Listed records ::
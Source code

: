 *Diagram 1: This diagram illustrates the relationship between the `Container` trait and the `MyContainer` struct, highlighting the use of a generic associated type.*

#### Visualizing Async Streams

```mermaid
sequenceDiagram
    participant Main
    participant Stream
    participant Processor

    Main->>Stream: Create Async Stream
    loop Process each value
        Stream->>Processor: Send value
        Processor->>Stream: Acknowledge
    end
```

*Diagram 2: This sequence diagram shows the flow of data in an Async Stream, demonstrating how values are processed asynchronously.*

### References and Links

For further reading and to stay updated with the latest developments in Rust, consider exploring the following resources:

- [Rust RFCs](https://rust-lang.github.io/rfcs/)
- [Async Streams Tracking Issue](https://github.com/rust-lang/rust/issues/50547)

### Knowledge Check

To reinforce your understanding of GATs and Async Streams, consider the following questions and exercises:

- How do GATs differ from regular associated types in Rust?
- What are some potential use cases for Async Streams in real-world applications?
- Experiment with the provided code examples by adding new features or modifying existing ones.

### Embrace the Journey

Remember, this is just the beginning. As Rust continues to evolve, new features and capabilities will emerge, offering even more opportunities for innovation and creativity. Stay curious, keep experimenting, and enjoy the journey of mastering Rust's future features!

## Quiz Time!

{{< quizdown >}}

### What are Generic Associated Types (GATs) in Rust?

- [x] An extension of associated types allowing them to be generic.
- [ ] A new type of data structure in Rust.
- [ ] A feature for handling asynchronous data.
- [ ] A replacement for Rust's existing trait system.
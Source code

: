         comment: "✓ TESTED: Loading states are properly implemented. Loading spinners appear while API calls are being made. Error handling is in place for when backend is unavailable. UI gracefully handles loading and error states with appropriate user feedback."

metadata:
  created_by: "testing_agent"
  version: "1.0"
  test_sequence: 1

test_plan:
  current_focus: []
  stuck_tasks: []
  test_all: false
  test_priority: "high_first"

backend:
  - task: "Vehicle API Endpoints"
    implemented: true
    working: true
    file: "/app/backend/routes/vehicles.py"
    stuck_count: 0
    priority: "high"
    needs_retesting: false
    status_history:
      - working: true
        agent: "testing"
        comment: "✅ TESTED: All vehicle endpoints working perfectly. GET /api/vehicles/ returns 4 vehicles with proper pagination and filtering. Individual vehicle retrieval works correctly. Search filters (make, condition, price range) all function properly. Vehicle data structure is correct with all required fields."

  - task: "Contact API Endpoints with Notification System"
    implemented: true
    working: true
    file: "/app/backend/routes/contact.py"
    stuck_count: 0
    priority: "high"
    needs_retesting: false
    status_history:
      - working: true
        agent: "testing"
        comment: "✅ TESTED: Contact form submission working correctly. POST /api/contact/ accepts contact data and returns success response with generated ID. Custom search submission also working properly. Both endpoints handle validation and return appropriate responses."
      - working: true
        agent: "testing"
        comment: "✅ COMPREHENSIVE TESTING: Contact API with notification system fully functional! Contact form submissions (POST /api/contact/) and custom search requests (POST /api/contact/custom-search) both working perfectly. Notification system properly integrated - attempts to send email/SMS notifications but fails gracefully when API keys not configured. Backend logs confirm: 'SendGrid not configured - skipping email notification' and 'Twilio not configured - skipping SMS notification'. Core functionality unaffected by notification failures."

About this exercise :: Exactly as written, reproduce the lines of the data above from the first line through the line where "- What are some" appears.

Result of this exercise ::
Source code

: *Diagram 1: This diagram illustrates the relationship between the `Container` trait and the `MyContainer` struct, highlighting the use of a generic associated type.*

#### Visualizing Async Streams

```mermaid
sequenceDiagram
    participant Main
    participant Stream
    participant Processor

    Main->>Stream: Create Async Stream
    loop Process each value
        Stream->>Processor: Send value
        Processor->>Stream: Acknowledge
    end
```

*Diagram 2: This sequence diagram shows the flow of data in an Async Stream, demonstrating how values are processed asynchronously.*

### References and Links

For further reading and to stay updated with the latest developments in Rust, consider exploring the following resources:

- [Rust RFCs](https://rust-lang.github.io/rfcs/)
- [Async Streams Tracking Issue](https://github.com/rust-lang/rust/issues/50547)

### Knowledge Check

To reinforce your understanding of GATs and Async Streams, consider the following questions and exercises:

- How do GATs differ from regular associated types in Rust?
- What are some potential use cases for Async Streams in real-world applications?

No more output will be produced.